A fronte di una maggiore stabilità nel nuovo secolo dovuta al crollo dell’impero sovietico la dinamica della spesa viene contenuta fino al 2007 in cui il debito sul Pil arriva al 99,7 per cento, ma poi scoppia la bolla finanziaria di Lehman Brothers che non tocca particolarmente il Paese in modo disastroso come era stato nei decenni precedenti. Ma finisce Lehman Brothers e comincia l’attacco all’euro e all’Italia nel 2011 che spinge il debito da 1830 miliardi/euro del 2010 ai 2203 miliardi/euro del 2015. Così il debito sul Pil arriva di nuovo al 133,6 per cento e ancora una volta siamo vittime della finanza non regolamentata. Il debito aumenta in volume e per effetto degli interessi passivi che passano il 12 per cento. Infine, il resto lo fa il Covid che colpisce tutti e la finanza rimane in attesa di tempi migliori per non aggravare una situazione estremamente instabile, per questo il rating del Paese non è stato toccato.

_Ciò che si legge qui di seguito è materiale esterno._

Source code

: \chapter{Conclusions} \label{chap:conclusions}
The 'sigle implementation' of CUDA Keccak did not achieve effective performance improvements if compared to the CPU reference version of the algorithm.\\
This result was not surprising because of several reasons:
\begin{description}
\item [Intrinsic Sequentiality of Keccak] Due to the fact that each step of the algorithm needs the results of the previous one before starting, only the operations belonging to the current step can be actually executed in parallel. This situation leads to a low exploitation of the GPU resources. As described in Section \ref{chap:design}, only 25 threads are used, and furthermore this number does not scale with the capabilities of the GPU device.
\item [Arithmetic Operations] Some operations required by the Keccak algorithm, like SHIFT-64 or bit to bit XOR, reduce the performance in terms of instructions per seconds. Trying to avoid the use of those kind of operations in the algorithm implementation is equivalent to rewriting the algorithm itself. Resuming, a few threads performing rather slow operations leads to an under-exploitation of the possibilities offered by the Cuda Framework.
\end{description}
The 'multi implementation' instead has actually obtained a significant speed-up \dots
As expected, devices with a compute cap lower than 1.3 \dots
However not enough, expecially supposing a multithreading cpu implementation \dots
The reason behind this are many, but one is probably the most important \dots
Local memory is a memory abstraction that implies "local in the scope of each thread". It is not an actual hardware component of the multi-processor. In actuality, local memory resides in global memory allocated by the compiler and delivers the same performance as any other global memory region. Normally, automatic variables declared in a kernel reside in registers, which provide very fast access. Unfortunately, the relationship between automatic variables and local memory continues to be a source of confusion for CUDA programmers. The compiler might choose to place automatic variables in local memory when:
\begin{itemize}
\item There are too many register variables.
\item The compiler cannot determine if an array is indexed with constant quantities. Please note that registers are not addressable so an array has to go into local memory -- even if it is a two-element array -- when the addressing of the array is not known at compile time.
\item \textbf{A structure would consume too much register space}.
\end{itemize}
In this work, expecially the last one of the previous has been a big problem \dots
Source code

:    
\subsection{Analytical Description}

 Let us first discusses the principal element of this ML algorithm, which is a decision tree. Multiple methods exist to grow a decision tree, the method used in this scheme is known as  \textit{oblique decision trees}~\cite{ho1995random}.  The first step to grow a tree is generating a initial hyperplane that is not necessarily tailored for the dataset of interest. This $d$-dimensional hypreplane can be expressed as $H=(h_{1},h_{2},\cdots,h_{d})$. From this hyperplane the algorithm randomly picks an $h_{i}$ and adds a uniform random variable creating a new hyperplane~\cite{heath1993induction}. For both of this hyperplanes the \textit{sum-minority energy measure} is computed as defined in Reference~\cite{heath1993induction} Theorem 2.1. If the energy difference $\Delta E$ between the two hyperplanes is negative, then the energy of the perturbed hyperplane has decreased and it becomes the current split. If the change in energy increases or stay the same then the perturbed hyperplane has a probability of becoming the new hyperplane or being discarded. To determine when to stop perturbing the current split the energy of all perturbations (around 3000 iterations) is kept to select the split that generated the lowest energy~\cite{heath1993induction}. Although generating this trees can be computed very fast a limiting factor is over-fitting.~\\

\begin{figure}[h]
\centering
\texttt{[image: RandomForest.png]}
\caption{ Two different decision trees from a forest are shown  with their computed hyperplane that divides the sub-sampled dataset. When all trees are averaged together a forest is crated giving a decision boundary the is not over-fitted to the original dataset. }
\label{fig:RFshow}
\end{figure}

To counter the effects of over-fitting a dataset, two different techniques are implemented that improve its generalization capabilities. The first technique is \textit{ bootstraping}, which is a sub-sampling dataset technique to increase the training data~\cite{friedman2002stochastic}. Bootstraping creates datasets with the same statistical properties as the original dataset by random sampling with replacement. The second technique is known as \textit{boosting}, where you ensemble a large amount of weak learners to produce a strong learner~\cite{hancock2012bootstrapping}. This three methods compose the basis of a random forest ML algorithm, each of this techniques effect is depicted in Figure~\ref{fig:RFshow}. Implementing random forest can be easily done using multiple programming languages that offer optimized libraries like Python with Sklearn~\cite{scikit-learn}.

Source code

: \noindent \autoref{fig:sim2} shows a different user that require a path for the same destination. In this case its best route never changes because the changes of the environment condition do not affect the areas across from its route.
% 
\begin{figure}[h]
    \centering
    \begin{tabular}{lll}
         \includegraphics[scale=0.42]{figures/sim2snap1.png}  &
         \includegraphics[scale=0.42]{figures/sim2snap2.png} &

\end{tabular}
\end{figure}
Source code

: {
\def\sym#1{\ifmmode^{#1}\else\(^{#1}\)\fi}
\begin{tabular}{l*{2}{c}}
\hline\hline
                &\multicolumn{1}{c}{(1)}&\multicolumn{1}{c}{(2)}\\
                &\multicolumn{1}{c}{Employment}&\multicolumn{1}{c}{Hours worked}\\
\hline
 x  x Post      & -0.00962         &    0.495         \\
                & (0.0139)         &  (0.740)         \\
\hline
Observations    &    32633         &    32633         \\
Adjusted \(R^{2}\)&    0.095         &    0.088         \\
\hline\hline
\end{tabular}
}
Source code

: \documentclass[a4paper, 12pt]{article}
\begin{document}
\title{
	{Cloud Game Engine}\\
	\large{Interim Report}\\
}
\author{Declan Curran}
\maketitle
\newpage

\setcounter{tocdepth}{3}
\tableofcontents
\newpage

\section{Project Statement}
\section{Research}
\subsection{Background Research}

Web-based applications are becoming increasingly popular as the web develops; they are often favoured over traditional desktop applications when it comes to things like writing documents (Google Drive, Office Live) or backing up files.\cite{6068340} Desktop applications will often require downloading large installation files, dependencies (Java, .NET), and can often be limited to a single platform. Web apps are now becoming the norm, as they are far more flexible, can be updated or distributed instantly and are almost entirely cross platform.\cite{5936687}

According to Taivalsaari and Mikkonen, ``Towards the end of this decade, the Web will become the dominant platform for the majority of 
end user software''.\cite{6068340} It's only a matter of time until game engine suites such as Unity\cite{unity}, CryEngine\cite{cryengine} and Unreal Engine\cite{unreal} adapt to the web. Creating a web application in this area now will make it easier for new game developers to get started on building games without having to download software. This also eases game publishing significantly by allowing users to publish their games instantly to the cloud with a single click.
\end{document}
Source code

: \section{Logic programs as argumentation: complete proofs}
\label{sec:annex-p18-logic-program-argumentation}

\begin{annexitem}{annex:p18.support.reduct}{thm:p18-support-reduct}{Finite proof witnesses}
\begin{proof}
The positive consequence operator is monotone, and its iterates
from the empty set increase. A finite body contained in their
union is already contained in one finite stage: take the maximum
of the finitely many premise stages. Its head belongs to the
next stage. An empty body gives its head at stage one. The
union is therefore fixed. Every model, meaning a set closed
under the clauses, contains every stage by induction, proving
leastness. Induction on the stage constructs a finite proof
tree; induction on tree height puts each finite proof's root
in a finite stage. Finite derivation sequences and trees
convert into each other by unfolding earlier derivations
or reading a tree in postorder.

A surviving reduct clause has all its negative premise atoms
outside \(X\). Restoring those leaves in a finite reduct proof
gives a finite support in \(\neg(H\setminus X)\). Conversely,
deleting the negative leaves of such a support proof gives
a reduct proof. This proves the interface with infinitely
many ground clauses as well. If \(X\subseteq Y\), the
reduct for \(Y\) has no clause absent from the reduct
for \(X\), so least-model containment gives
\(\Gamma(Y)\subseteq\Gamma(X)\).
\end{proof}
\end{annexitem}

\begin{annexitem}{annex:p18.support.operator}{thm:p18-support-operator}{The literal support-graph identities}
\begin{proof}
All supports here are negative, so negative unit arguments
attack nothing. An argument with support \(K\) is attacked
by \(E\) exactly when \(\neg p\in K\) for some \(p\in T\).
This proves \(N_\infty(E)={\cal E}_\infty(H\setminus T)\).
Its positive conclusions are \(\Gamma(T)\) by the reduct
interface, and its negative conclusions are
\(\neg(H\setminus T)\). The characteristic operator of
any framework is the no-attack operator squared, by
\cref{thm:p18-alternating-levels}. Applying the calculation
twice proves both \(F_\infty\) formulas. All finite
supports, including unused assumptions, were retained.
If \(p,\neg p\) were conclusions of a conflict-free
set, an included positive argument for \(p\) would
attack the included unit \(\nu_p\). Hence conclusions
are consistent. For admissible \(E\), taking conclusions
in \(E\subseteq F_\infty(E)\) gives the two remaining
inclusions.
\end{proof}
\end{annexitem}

In conclusione di questa prima disamina possiamo verificare che oltre il 40 per cento del debito che abbiamo accumulato è per effetto di una sistematica manipolazione finanziaria che, in ben precisi periodi temporali, ha giocato sulla nostra pelle. Ma questa responsabilità può essere giudicata e portata all’altare della Banca centrale europea per provare a chiedere un’attenzione sui danni provocati? È possibile la cancellazione del debito detenuto dalla Bce per effetto della manipolazione finanziaria? L’idea controversa è stata rilanciata da diversi commentatori, ossia cancellare il debito pubblico detenuto dalle banche centrali, non quello dei risparmiatori, a seguito di una finanza non controllata e dal Quantitative easing con un patto tra gli Stati membri dell’Eurozona, che si dovrebbero impegnare a reinvestire la stessa quantità nei cambiamenti richiesti dalla disciplina europea che al momento, in presenza di tale situazione debitoria, sono irrealizzabili. Forse è politicamente di difficile attuazione ma non tecnicamente. E forse sarebbe uno stimolo nuovo che cancella, in parte, gli enormi errori e le manipolazioni del recente passato. È possibile aprire il confronto?